Patrimoine

Cap sur la Bretagne face à la mer

Par Colin Lemoine · L'ŒIL

Le 25 juin 2013 - 1350 mots

Ici, les frontières sont des rochers et des plages. Ici, les douanes sont des ports, les franchissements des traversées. Ici, le lointain est tout près et l’étendue s’appelle le large. Embarquement à la découverte de la Bretagne face à la mer, entre patrimoine et expositions.

1- Dans toute la région Bretagne : la beauté odysséenne
Trente ans que les Frac existent. Pour son anniversaire, le pôle breton a imaginé une programmation ambitieuse et fragmentée, intitulée « Ulysses, l’autre mer ». De nombreuses expositions, essaimées dans toute la péninsule, s’emparent de cette figure homérique et joycienne pour sonder les fonds marins et le fond de l’âme, quand les embruns chahutent et que les vagues obsèdent. De Rennes à Brest, de l’île de Batz à l’île d’Houat, musées, centres d’art, chapelles, gares et galeries mutualisent leurs efforts pour célébrer, par le cinéma, la peinture ou la performance, cette mer qui circonscrit les rêves et ouvre des perspectives. Points d’orgue de cet étoilement artistique, les manifestations estivales, hébergées par le Frac Bretagne et le Musée d’art et d’histoire de Saint-Brieuc, accueillent des œuvres signées Raymond Hains, Éric Baudelaire ou Paola Salerno pour que surgisse, entre les lignes et sans les mots, cette « autre mer », celle des marges insulaires, des zones oubliées, des quartiers de solitude et des voyages au long cours.

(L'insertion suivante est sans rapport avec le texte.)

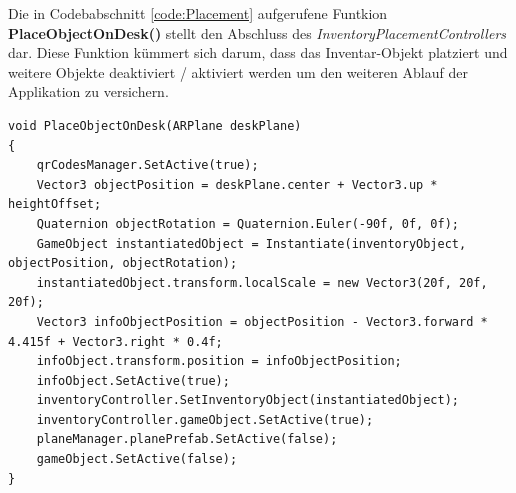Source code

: Die in Codebabschnitt \ref{code:Placement} aufgerufene Funtkion \textbf{PlaceObjectOnDesk()} stellt den Abschluss des
\textit{InventoryPlacementControllers} dar. Diese Funktion kümmert sich darum, dass das Inventar-Objekt platziert und
weitere Objekte deaktiviert / aktiviert werden um den weiteren Ablauf der Applikation zu versichern.

\begin{lstlisting}[style=csharp, caption={Inventar platzier - Funktion}, label=code:placeobject]
void PlaceObjectOnDesk(ARPlane deskPlane)
{
    qrCodesManager.SetActive(true);
    Vector3 objectPosition = deskPlane.center + Vector3.up * heightOffset;
    Quaternion objectRotation = Quaternion.Euler(-90f, 0f, 0f);
    GameObject instantiatedObject = Instantiate(inventoryObject, objectPosition, objectRotation);
    instantiatedObject.transform.localScale = new Vector3(20f, 20f, 20f);
    Vector3 infoObjectPosition = objectPosition - Vector3.forward * 4.415f + Vector3.right * 0.4f;
    infoObject.transform.position = infoObjectPosition;
    infoObject.SetActive(true);
    inventoryController.SetInventoryObject(instantiatedObject);
    inventoryController.gameObject.SetActive(true);
    planeManager.planePrefab.SetActive(false);
    gameObject.SetActive(false);
}
\end{lstlisting}

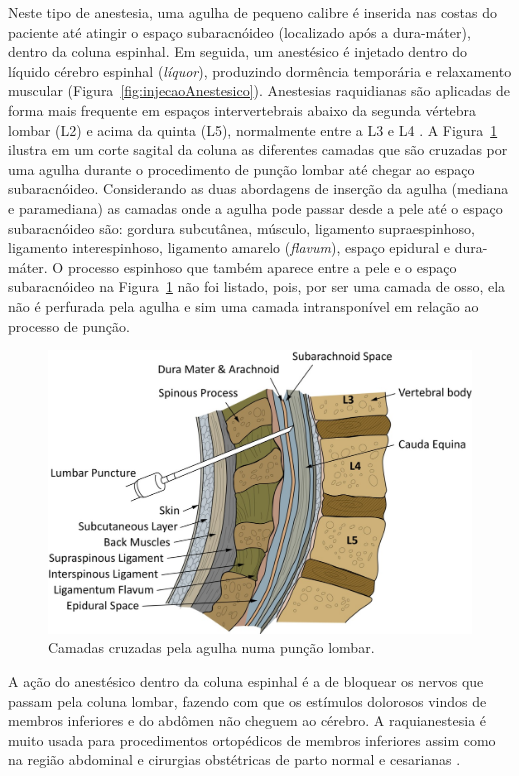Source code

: Neste tipo de anestesia, uma agulha de pequeno calibre é inserida nas costas do paciente até atingir o espaço subaracnóideo (localizado após a dura-máter), dentro da coluna espinhal. Em seguida, um anestésico é injetado dentro do líquido cérebro espinhal (\textit{líquor}), produzindo dormência temporária e relaxamento muscular (Figura~\ref{fig:injecaoAnestesico}). Anestesias raquidianas são aplicadas de forma mais frequente em espaços intervertebrais abaixo da segunda vértebra lombar (L2) e acima da quinta (L5), normalmente entre a L3 e L4 \cite{Wikipedia2019, Londero2018}. A Figura~\ref{fig:camadasPuncaoLombar} ilustra em um corte sagital da coluna as diferentes camadas que são cruzadas por uma agulha durante o procedimento de punção lombar até chegar ao espaço subaracnóideo. Considerando as duas abordagens de inserção da agulha (mediana e paramediana) as camadas onde a agulha pode passar desde a pele até o espaço subaracnóideo são: gordura subcutânea, músculo, ligamento supraespinhoso, ligamento interespinhoso, ligamento amarelo (\textit{flavum}), espaço epidural e dura-máter. O processo espinhoso que também aparece entre a pele e o espaço subaracnóideo na Figura~\ref{fig:camadasPuncaoLombar} não foi listado, pois, por ser uma camada de osso, ela não é perfurada pela agulha e sim uma camada intransponível em relação ao processo de punção.

\begin{figure}[ht!]
    \centering
    \includegraphics[width=0.6\linewidth]{capitulos/figuras/lumbar.puncture.tisssues.jpeg}
    \caption{Camadas cruzadas pela agulha numa punção lombar.}
    \label{fig:camadasPuncaoLombar}
\end{figure}

A ação do anestésico dentro da coluna espinhal é a de bloquear os nervos que passam pela coluna lombar, fazendo com que os estímulos dolorosos vindos de membros inferiores e do abdômen não cheguem ao cérebro. A raquianestesia é muito usada para procedimentos ortopédicos de membros inferiores assim como na região abdominal e cirurgias obstétricas de parto normal e cesarianas \cite{Pinheiro2018}.

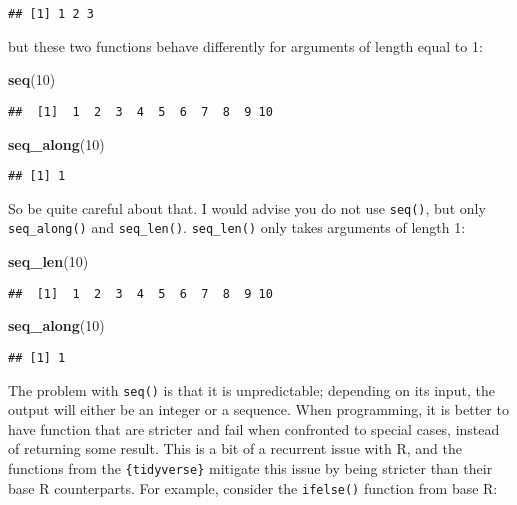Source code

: \documentclass[
]{article}
\newenvironment{Shaded}{\begin{snugshade}}{\end{snugshade}}
\newcommand{\DecValTok}[1]{\textcolor[rgb]{0.00,0.00,0.81}{#1}}
\newcommand{\KeywordTok}[1]{\textcolor[rgb]{0.13,0.29,0.53}{\textbf{#1}}}
\newcommand{\NormalTok}[1]{#1}
\begin{document}
\begin{verbatim}
## [1] 1 2 3
\end{verbatim}

but these two functions behave differently for arguments of length equal to 1:

\begin{Shaded}
\begin{Highlighting}[]
\KeywordTok{seq}\NormalTok{(}\DecValTok{10}\NormalTok{)}
\end{Highlighting}
\end{Shaded}

\begin{verbatim}
##  [1]  1  2  3  4  5  6  7  8  9 10
\end{verbatim}

\begin{Shaded}
\begin{Highlighting}[]
\KeywordTok{seq\_along}\NormalTok{(}\DecValTok{10}\NormalTok{)}
\end{Highlighting}
\end{Shaded}

\begin{verbatim}
## [1] 1
\end{verbatim}

So be quite careful about that. I would advise you do not use \texttt{seq()}, but only \texttt{seq\_along()} and \texttt{seq\_len()}. \texttt{seq\_len()}
only takes arguments of length 1:

\begin{Shaded}
\begin{Highlighting}[]
\KeywordTok{seq\_len}\NormalTok{(}\DecValTok{10}\NormalTok{)}
\end{Highlighting}
\end{Shaded}

\begin{verbatim}
##  [1]  1  2  3  4  5  6  7  8  9 10
\end{verbatim}

\begin{Shaded}
\begin{Highlighting}[]
\KeywordTok{seq\_along}\NormalTok{(}\DecValTok{10}\NormalTok{)}
\end{Highlighting}
\end{Shaded}

\begin{verbatim}
## [1] 1
\end{verbatim}

The problem with \texttt{seq()} is that it is unpredictable; depending on its input, the output will either be an integer or a sequence.
When programming, it is better to have function that are stricter and fail when confronted to special cases, instead of returning
some result. This is a bit of a recurrent issue with R, and the functions from the \texttt{\{tidyverse\}} mitigate this issue by being
stricter than their base R counterparts. For example, consider the \texttt{ifelse()} function from base R:
\end{document}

Demandez le programme.

« Ulysses, l’autre mer. Un itinéraire d’art contemporain en Bretagne »

2- Saint-Malo : la mer, outre-tombe
Très tôt, François René de Chateaubriand voulut être enterré dans la cité corsaire qui le vit naître en 1768. Regagner d’où l’on vient. Lui dont les boucles jouaient avec le vent voulut s’éteindre là où alternent les zéphyrs et les bourrasques, où la douceur n’est jamais qu’une accalmie. À cet effet, l’écrivain adressa en 1828 une lettre au maire de Saint-Malo afin que lui fût concédée « la pointe occidentale du Grand Bey ». En 1838, dix avant la mort de Chateaubriand, la sépulture était prête. Ne manquait plus que la dépouille. En 1944, un obus endommagea l’ouvrage néogothique. Sa reconstruction, plus sobre, rendait justice aux désirs d’un hôte qui réclama pour son ultime demeure la seule austérité. Accessible quand la mer se retire, tel un sésame pendulaire, ce promontoire devint un lieu de recueillement pour nombre d’artistes. Avec, pour consigne, une épitaphe : « Un grand écrivain français a voulu reposer ici pour n’y entendre que le vent et la mer. Passant, respecte sa dernière volonté. »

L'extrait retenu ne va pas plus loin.